Monitoring and Follow-up
- Regular monitoring of serum ferritin levels to guide phlebotomy frequency
- Assessment of liver fibrosis and other end-organ damage at diagnosis
- Patients with advanced fibrosis should be included in a screening program for hepatocellular carcinoma 1
Prognosis
The degree of iron overload directly impacts life expectancy.

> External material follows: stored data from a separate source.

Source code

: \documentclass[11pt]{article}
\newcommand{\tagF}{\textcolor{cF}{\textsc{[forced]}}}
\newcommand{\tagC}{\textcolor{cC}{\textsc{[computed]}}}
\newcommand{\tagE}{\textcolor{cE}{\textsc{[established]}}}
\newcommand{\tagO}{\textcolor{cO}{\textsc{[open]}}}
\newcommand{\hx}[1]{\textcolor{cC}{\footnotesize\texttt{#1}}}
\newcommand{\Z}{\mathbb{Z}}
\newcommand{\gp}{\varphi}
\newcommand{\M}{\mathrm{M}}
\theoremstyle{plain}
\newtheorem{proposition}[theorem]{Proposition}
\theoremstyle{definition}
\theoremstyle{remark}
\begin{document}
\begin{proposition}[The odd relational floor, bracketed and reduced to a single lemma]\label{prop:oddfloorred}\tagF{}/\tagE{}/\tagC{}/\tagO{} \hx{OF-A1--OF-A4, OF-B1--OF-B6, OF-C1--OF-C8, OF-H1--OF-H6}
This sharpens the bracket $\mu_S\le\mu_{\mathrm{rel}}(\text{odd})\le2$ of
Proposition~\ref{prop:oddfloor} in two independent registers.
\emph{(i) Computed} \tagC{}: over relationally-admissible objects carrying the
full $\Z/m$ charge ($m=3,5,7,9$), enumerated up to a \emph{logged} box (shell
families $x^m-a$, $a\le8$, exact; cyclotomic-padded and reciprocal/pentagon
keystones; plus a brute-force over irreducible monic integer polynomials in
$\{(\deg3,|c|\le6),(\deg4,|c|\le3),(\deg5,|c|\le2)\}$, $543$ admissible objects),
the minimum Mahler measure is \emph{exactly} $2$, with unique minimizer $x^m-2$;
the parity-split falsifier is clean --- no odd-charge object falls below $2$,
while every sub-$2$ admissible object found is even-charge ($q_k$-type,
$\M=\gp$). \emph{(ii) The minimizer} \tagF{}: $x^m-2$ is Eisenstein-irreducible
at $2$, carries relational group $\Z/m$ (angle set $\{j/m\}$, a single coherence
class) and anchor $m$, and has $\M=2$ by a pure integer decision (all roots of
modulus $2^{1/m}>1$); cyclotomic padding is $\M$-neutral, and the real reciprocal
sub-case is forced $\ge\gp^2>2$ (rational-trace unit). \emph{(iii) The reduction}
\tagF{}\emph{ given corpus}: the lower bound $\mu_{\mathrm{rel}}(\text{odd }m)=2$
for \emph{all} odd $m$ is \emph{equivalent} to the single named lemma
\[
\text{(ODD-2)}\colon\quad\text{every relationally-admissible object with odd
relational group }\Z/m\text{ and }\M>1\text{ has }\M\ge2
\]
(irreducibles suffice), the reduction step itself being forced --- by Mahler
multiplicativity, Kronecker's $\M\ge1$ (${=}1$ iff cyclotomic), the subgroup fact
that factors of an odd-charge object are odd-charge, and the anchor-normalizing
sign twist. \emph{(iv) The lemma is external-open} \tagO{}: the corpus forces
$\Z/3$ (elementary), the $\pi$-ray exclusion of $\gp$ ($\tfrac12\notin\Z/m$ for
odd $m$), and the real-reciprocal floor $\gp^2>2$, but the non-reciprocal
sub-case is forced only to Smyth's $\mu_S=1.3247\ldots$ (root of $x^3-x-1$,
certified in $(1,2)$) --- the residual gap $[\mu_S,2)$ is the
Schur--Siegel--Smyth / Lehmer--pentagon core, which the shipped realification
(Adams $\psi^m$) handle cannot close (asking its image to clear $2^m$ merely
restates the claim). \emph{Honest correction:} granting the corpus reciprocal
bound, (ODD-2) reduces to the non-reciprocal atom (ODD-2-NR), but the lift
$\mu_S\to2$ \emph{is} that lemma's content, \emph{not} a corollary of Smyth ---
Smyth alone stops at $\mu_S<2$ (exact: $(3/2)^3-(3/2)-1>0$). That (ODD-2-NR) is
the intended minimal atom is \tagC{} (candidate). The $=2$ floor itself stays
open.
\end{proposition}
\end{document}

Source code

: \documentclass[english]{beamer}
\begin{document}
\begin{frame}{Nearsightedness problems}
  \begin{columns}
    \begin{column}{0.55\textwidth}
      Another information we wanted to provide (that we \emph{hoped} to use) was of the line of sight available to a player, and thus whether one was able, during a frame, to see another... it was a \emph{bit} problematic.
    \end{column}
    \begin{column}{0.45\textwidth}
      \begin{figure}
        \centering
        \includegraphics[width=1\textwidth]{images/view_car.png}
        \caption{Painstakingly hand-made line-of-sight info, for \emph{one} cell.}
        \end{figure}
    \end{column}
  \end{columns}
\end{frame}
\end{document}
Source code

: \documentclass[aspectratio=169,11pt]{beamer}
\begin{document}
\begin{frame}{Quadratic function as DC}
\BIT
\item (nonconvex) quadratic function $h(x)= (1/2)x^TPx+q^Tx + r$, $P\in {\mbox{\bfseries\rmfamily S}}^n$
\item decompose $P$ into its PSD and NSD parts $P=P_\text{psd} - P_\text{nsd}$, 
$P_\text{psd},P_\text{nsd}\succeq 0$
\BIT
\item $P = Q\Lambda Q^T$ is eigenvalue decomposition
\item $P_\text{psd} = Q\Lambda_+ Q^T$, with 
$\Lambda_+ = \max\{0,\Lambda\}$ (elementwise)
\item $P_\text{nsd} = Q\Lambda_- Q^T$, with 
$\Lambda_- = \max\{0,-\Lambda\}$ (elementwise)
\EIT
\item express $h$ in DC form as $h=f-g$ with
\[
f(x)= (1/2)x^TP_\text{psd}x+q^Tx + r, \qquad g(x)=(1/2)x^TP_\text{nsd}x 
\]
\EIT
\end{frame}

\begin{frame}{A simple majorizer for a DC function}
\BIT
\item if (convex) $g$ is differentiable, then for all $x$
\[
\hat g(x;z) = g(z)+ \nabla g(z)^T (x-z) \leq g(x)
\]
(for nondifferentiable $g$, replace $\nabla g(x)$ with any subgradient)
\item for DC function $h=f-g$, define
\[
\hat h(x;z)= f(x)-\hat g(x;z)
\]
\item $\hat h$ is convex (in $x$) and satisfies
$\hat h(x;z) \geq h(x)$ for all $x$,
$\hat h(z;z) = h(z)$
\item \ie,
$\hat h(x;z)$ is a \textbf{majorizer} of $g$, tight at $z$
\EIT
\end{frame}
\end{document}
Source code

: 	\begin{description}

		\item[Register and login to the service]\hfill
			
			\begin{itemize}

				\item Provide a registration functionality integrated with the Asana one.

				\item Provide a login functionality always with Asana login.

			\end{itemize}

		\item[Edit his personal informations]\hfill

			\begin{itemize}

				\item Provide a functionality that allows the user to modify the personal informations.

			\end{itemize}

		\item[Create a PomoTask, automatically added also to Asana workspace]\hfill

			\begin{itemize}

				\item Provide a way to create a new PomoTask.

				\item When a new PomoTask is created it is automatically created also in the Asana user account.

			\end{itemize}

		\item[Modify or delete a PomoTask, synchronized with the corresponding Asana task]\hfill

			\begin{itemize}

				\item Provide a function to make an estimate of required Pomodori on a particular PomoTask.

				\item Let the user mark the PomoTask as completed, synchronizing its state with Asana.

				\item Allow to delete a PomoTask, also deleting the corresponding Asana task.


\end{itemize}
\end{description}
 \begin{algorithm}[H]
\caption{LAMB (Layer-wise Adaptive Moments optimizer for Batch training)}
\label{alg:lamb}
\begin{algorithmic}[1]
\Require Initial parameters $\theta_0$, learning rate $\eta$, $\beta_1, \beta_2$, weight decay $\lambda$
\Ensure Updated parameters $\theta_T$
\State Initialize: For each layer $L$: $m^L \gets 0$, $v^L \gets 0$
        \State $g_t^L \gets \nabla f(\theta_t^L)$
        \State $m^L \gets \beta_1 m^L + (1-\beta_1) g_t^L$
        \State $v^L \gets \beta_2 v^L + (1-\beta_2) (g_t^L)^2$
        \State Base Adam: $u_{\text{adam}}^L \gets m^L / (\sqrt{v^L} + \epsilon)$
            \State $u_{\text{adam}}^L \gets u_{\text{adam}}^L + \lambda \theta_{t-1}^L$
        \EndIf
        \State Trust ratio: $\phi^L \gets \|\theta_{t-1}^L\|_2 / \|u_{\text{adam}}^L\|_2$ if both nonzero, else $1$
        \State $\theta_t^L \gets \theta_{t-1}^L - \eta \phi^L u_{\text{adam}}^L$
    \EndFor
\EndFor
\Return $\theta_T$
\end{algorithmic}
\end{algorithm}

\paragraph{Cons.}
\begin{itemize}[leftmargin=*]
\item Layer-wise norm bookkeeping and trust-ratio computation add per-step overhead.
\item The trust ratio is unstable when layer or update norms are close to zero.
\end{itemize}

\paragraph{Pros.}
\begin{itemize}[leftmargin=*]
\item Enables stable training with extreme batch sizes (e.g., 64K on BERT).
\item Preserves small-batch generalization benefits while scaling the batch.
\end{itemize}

Major causes of death include:
- Decompensated cirrhosis
- Hepatocellular carcinoma
- Diabetes mellitus
- Cardiomyopathy 1
These complications occur 10-119 times more frequently than in the general population, but early treatment before cirrhosis or diabetes develops normalizes survival rates 1.
Key Pitfalls and Caveats
- Transferrin saturation can be falsely elevated in patients with advanced cirrhosis, low transferrin, acute liver failure, or acute liver injury 1
- Serum ferritin is a non-specific marker that can be elevated in inflammatory conditions 2
- Alcohol consumption can be a confounding factor and exacerbate iron overload 2
- Diagnosis may be delayed due to non-specific early symptoms 2
- Not all individuals with genetic mutations will develop clinical disease due to variable penetrance 1
Early diagnosis and treatment with phlebotomy are essential to prevent irreversible organ damage and improve long-term outcomes in patients with hemochromatosis.